Lily Tomlin plays Linnea Reese, the wife of music manager Delbert "Del" Reese, played by Ned Beatty.  Here you have two top actors playing together.  Beautiful.  I had the most wonderful pleasure of seeing Lily Tomlin live at the Ahmanson in her one-woman performance of The Search for Signs of Intelligent Life in the Universe, and it was one of the most outstanding performances I have seen.  For the length of the show she kept the audience enthralled with a dozen or more characters using nothing on stage but her own body, morphing effortlessly from one character to the next.  Unfortunately here, she plays the lead singer of a black gospel choir and she looks uncomfortable and out of place.  On the DVD commentary, Altman admits that she informed him ahead of time that she was not ready for that part of the role and that he did not give her the time to prepare.  Just get in there and do it.  The results are disappointing.  Here you have one of the female masters of physicality looking awkward and inauthentic.  She wins us back in spades, though, with her very sympathetic character, mature, maternal, raising two deaf children, trying to keep her marriage intact, negotiating with her own heart when it is placed under pressure, not giving in to emotion over duty.  And her physical genius returns when she signs with her children and sings with them the Joe Raposo Sesame Street song "Sing," made famous by The Carpenters.
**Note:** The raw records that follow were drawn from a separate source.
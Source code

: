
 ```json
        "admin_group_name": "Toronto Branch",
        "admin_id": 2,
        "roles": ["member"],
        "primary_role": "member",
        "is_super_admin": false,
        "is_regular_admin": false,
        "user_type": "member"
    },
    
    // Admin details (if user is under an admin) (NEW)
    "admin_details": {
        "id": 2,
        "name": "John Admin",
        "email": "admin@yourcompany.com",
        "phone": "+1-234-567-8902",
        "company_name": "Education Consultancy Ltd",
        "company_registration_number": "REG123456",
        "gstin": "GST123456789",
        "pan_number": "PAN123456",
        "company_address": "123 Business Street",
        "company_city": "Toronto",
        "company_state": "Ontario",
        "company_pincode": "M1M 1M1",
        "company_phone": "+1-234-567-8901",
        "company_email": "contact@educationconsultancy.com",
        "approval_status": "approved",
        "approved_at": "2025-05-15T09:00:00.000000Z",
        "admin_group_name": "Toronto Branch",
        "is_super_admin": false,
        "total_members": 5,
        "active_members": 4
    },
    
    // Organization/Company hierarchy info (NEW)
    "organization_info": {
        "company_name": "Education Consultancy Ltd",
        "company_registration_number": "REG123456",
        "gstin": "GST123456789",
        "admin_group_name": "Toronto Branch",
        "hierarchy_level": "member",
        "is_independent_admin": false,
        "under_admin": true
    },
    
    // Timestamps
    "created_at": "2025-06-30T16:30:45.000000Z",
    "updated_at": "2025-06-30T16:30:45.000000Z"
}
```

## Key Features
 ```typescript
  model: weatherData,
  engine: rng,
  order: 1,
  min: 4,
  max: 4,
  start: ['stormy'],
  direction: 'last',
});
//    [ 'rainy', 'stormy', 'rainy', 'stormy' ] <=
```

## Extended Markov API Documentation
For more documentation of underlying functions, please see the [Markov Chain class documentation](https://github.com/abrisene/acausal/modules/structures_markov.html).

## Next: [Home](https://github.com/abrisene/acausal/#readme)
Ned Beatty, meanwhile, is as fantastically layered as always.  I touched on him earlier this year when we watched Shock Corridor (1963), mentioning that his work in Superman (1978) was not indicative of his talent as an actor.  He is a major talent, and his work in Deliverance (1972) and Network (1976), for example, is tremendously powerful and nuanced.  (I was using him as an example to promote the talent of James Best, who has been pigeonholed for his role as Roscoe P. Coltrane in The Dukes of Hazard.  He showed a much greater depth and range in Shock Corridor.)
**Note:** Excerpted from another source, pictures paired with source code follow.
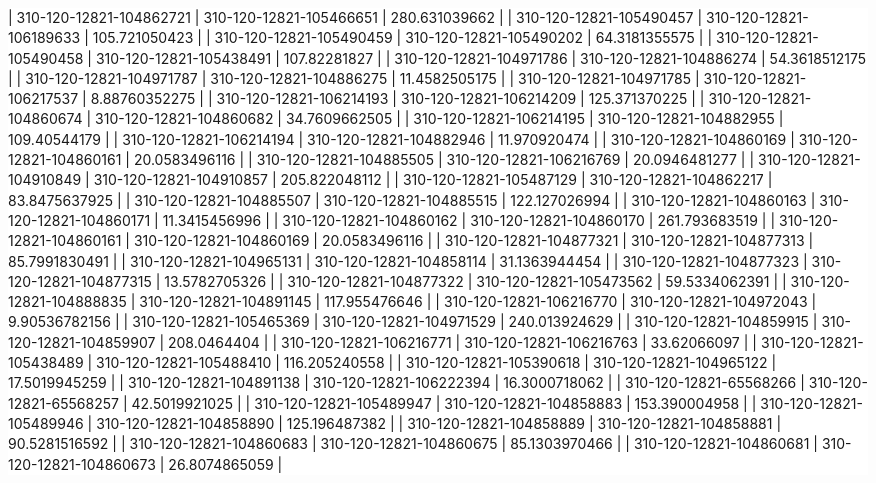 | 310-120-12821-104862721 | 310-120-12821-105466651 | 280.631039662 |
| 310-120-12821-105490457 | 310-120-12821-106189633 | 105.721050423 |
| 310-120-12821-105490459 | 310-120-12821-105490202 | 64.3181355575 |
| 310-120-12821-105490458 | 310-120-12821-105438491 | 107.82281827 |
| 310-120-12821-104971786 | 310-120-12821-104886274 | 54.3618512175 |
| 310-120-12821-104971787 | 310-120-12821-104886275 | 11.4582505175 |
| 310-120-12821-104971785 | 310-120-12821-106217537 | 8.88760352275 |
| 310-120-12821-106214193 | 310-120-12821-106214209 | 125.371370225 |
| 310-120-12821-104860674 | 310-120-12821-104860682 | 34.7609662505 |
| 310-120-12821-106214195 | 310-120-12821-104882955 | 109.40544179 |
| 310-120-12821-106214194 | 310-120-12821-104882946 | 11.970920474 |
| 310-120-12821-104860169 | 310-120-12821-104860161 | 20.0583496116 |
| 310-120-12821-104885505 | 310-120-12821-106216769 | 20.0946481277 |
| 310-120-12821-104910849 | 310-120-12821-104910857 | 205.822048112 |
| 310-120-12821-105487129 | 310-120-12821-104862217 | 83.8475637925 |
| 310-120-12821-104885507 | 310-120-12821-104885515 | 122.127026994 |
| 310-120-12821-104860163 | 310-120-12821-104860171 | 11.3415456996 |
| 310-120-12821-104860162 | 310-120-12821-104860170 | 261.793683519 |
| 310-120-12821-104860161 | 310-120-12821-104860169 | 20.0583496116 |
| 310-120-12821-104877321 | 310-120-12821-104877313 | 85.7991830491 |
| 310-120-12821-104965131 | 310-120-12821-104858114 | 31.1363944454 |
| 310-120-12821-104877323 | 310-120-12821-104877315 | 13.5782705326 |
| 310-120-12821-104877322 | 310-120-12821-105473562 | 59.5334062391 |
| 310-120-12821-104888835 | 310-120-12821-104891145 | 117.955476646 |
| 310-120-12821-106216770 | 310-120-12821-104972043 | 9.90536782156 |
| 310-120-12821-105465369 | 310-120-12821-104971529 | 240.013924629 |
| 310-120-12821-104859915 | 310-120-12821-104859907 | 208.0464404 |
| 310-120-12821-106216771 | 310-120-12821-106216763 | 33.62066097 |
| 310-120-12821-105438489 | 310-120-12821-105488410 | 116.205240558 |
| 310-120-12821-105390618 | 310-120-12821-104965122 | 17.5019945259 |
| 310-120-12821-104891138 | 310-120-12821-106222394 | 16.3000718062 |
| 310-120-12821-65568266 | 310-120-12821-65568257 | 42.5019921025 |
| 310-120-12821-105489947 | 310-120-12821-104858883 | 153.390004958 |
| 310-120-12821-105489946 | 310-120-12821-104858890 | 125.196487382 |
| 310-120-12821-104858889 | 310-120-12821-104858881 | 90.5281516592 |
| 310-120-12821-104860683 | 310-120-12821-104860675 | 85.1303970466 |
| 310-120-12821-104860681 | 310-120-12821-104860673 | 26.8074865059 | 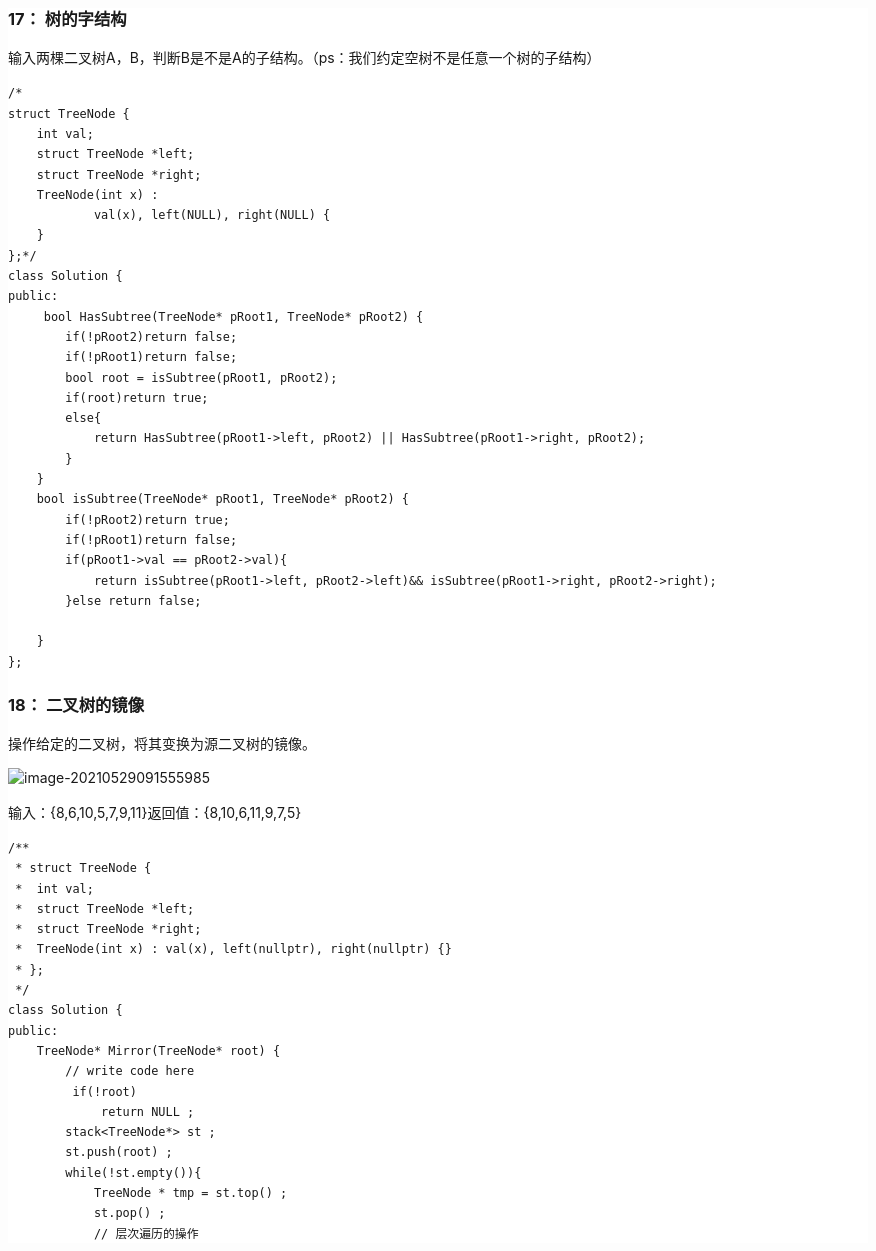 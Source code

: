 ### 17： 树的字结构

输入两棵二叉树A，B，判断B是不是A的子结构。（ps：我们约定空树不是任意一个树的子结构）

```
/*
struct TreeNode {
	int val;
	struct TreeNode *left;
	struct TreeNode *right;
	TreeNode(int x) :
			val(x), left(NULL), right(NULL) {
	}
};*/
class Solution {
public:
     bool HasSubtree(TreeNode* pRoot1, TreeNode* pRoot2) {
        if(!pRoot2)return false;
        if(!pRoot1)return false;
        bool root = isSubtree(pRoot1, pRoot2);
        if(root)return true;
        else{
            return HasSubtree(pRoot1->left, pRoot2) || HasSubtree(pRoot1->right, pRoot2);
        }
    }
    bool isSubtree(TreeNode* pRoot1, TreeNode* pRoot2) {
        if(!pRoot2)return true;
        if(!pRoot1)return false;
        if(pRoot1->val == pRoot2->val){
            return isSubtree(pRoot1->left, pRoot2->left)&& isSubtree(pRoot1->right, pRoot2->right);
        }else return false;
         
    }
};
```

### 18： 二叉树的镜像

操作给定的二叉树，将其变换为源二叉树的镜像。

![image-20210529091555985](C:\Users\Mrwang\AppData\Roaming\Typora\typora-user-images\image-20210529091555985.png)

输入：{8,6,10,5,7,9,11}返回值：{8,10,6,11,9,7,5}

```
/**
 * struct TreeNode {
 *	int val;
 *	struct TreeNode *left;
 *	struct TreeNode *right;
 *	TreeNode(int x) : val(x), left(nullptr), right(nullptr) {}
 * };
 */
class Solution {
public:
    TreeNode* Mirror(TreeNode* root) {
        // write code here
         if(!root)
             return NULL ;
        stack<TreeNode*> st ;
        st.push(root) ;
        while(!st.empty()){
            TreeNode * tmp = st.top() ;
            st.pop() ;
            // 层次遍历的操作
``` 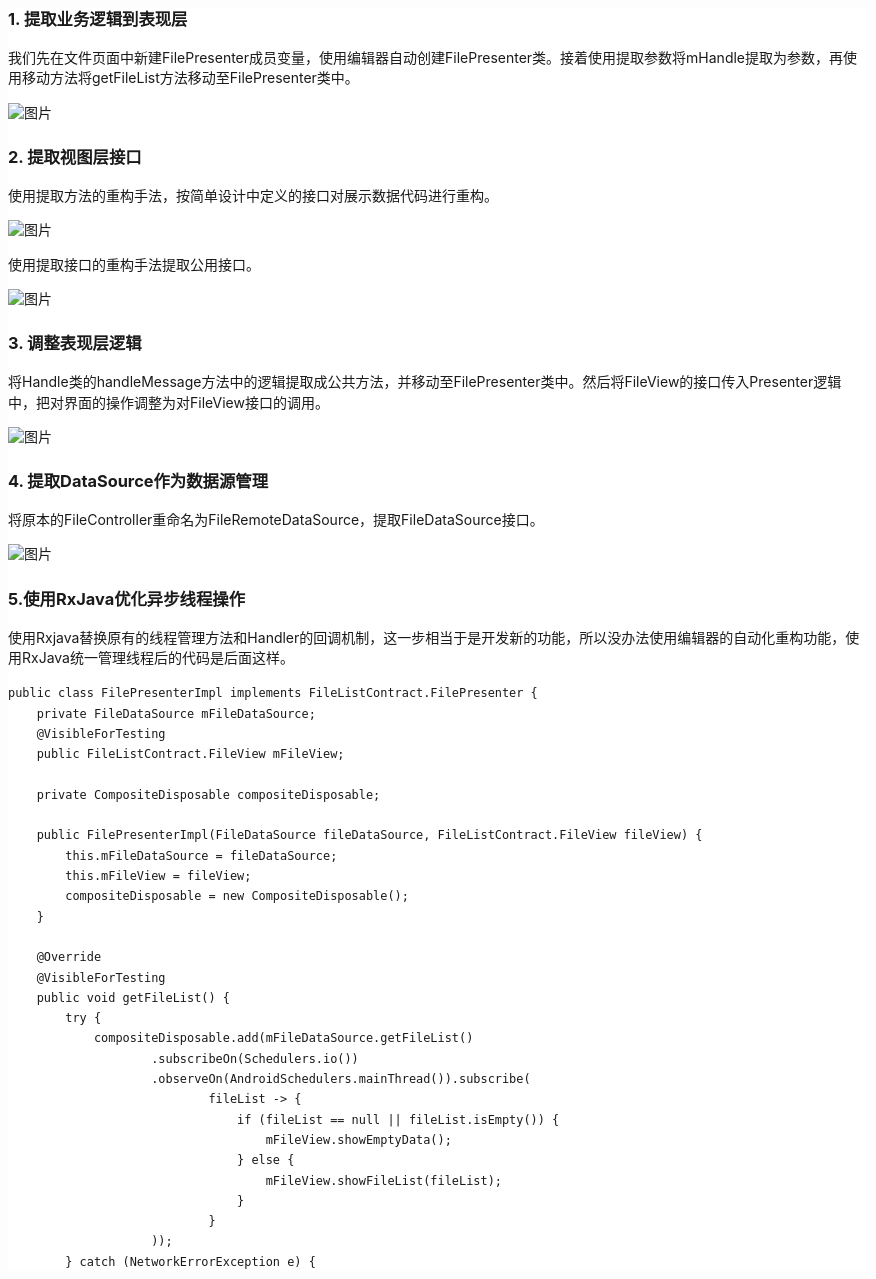 ### 1\. 提取业务逻辑到表现层

我们先在文件页面中新建FilePresenter成员变量，使用编辑器自动创建FilePresenter类。接着使用提取参数将mHandle提取为参数，再使用移动方法将getFileList方法移动至FilePresenter类中。

![图片](https://static001.geekbang.org/resource/image/de/78/dea763090b2a3034fdce9f6ffaa19178.gif?wh=1364x726)

### 2\. 提取视图层接口

使用提取方法的重构手法，按简单设计中定义的接口对展示数据代码进行重构。

![图片](https://static001.geekbang.org/resource/image/64/1f/6417596c26986a048b6c6eb6d3a7361f.gif?wh=1364x726)

使用提取接口的重构手法提取公用接口。

![图片](https://static001.geekbang.org/resource/image/60/48/6040e1a5caa3e1b2dd05d00be7876d48.gif?wh=1364x726)

### 3\. 调整表现层逻辑

将Handle类的handleMessage方法中的逻辑提取成公共方法，并移动至FilePresenter类中。然后将FileView的接口传入Presenter逻辑中，把对界面的操作调整为对FileView接口的调用。

![图片](https://static001.geekbang.org/resource/image/50/f8/50525078dafb660a9194e3a9591687f8.gif?wh=1364x726)

### 4\. 提取DataSource作为数据源管理

将原本的FileController重命名为FileRemoteDataSource，提取FileDataSource接口。

![图片](https://static001.geekbang.org/resource/image/b1/e7/b16a3af5b04a3fd94eaff1a113d7b6e7.gif?wh=1364x726)

### 5.使用RxJava优化异步线程操作

使用Rxjava替换原有的线程管理方法和Handler的回调机制，这一步相当于是开发新的功能，所以没办法使用编辑器的自动化重构功能，使用RxJava统一管理线程后的代码是后面这样。

```plain
public class FilePresenterImpl implements FileListContract.FilePresenter {
    private FileDataSource mFileDataSource;
    @VisibleForTesting
    public FileListContract.FileView mFileView;

    private CompositeDisposable compositeDisposable;

    public FilePresenterImpl(FileDataSource fileDataSource, FileListContract.FileView fileView) {
        this.mFileDataSource = fileDataSource;
        this.mFileView = fileView;
        compositeDisposable = new CompositeDisposable();
    }

    @Override
    @VisibleForTesting
    public void getFileList() {
        try {
            compositeDisposable.add(mFileDataSource.getFileList()
                    .subscribeOn(Schedulers.io())
                    .observeOn(AndroidSchedulers.mainThread()).subscribe(
                            fileList -> {
                                if (fileList == null || fileList.isEmpty()) {
                                    mFileView.showEmptyData();
                                } else {
                                    mFileView.showFileList(fileList);
                                }
                            }
                    ));
        } catch (NetworkErrorException e) {
```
http://realbillbillions.blogspot.com/2017/02/036-shock-corridor-1963-united-states.html

Speaking of which, Gailard Sartain has a role here, and he is another example of an actor much more talented than that for which he is most known.  Sartain became a star doing sketch comedy for twenty years on the television variety show Hee Haw, but one look at his resume will demonstrate how much more he had in him.  Consider this list of accomplishments: The Buddy Holly Story (1978), Carl Reiner's The Jerk (1979), Francis Ford Coppola's The Outsiders (1983), Carl Reiner's All of Me (1984) (with Lily Tomlin!), Jim McBride's The Big Easy (1986) with Dennis Quaid and Ellen Barkin (and Ned Beatty!), Alan Parker's Mississippi Burning (1988), Ron Shelton's Blaze (1989), Stephen Frears' The Grifters (1990), Irwin Winkler's Guilty By Suspicion (1991), Jon Avnet's Fried Green Tomatoes (1991), Alan Rudolph's Equinox (1992), Lee David Zlotoff's lovely film The Spitfire Grill (1996), Michael Mann's Ali, starring Will Smith (2001), and Cameron Crowe's Elizabethtown (2005).  And that is not half his resume.

Musician Steve Earle is an extra in this movie!

Actors love to work with directors like Robert Altman.  They have so many tools at their disposal which other directors often overlook.  But Altman understands that film is a collaborative effort, and he gives his fellow workers room to work.  How wonderful it would have been to have been a part of his team.  It is no wonder that so many of his actors came back to him time and time again.

So despite the lack of verisimilitude, the film itself is a wonderful, sprawling, intoxicating journey into a world and through the lives of the people who inhabit that world.  Its greatest triumph is that the viewer cares about the characters and wishes he could spend more time with them.